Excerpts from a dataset
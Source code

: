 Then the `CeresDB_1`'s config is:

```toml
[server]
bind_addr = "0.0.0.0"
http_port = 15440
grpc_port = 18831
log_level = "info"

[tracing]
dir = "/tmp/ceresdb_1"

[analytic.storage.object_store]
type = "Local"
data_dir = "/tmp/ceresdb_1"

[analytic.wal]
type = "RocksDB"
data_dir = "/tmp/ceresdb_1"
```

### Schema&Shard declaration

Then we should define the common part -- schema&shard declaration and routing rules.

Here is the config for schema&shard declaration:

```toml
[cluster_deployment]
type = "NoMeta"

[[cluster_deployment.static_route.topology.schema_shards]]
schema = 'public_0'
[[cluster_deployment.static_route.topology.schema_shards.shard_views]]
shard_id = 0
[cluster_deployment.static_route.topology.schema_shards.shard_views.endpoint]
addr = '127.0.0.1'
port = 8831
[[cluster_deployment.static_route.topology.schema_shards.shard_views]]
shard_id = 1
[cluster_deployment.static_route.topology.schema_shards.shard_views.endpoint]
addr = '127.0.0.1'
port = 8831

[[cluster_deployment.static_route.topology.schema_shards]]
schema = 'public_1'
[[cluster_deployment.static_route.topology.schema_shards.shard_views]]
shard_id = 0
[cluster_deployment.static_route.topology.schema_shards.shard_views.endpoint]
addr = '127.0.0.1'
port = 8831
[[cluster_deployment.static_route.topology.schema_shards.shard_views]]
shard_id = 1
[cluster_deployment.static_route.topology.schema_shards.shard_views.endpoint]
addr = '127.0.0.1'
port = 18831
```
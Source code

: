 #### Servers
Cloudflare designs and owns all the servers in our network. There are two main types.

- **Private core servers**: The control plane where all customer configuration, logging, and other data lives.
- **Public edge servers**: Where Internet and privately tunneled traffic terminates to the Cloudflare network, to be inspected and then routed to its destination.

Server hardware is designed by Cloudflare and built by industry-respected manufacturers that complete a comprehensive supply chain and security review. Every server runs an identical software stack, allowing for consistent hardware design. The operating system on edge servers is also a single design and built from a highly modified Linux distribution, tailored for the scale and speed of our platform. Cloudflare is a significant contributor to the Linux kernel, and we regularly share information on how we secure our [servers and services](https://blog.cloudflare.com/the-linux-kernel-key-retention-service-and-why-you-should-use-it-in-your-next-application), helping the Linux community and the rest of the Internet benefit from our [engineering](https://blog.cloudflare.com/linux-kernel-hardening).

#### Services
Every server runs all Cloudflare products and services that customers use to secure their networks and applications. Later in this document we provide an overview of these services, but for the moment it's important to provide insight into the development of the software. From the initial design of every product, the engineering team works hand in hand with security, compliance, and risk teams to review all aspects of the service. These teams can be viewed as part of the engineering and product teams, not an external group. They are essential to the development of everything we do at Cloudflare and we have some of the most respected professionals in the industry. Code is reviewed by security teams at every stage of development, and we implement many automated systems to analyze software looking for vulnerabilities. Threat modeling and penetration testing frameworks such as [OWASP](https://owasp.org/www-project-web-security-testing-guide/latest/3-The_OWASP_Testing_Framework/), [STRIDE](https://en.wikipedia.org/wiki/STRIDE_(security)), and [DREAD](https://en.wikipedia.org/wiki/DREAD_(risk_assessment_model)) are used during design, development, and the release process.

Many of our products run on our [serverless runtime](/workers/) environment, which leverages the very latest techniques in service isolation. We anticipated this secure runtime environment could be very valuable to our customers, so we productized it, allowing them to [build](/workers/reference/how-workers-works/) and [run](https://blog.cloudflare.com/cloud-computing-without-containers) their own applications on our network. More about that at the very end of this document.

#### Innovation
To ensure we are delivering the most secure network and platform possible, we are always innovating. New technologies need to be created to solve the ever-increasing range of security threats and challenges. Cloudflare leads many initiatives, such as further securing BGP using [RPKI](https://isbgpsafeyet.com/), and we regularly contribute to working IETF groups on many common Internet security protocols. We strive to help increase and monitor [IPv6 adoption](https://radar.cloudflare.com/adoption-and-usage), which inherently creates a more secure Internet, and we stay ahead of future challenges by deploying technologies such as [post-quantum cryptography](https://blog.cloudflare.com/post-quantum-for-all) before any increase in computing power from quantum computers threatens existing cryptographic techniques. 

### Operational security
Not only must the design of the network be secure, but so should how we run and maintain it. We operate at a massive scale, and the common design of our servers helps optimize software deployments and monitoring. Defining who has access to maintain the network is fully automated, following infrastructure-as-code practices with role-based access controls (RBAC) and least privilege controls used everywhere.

■ What this task involves:
Only the number is wanted here. How many lines in the entries contain "their"?

■ Output:
2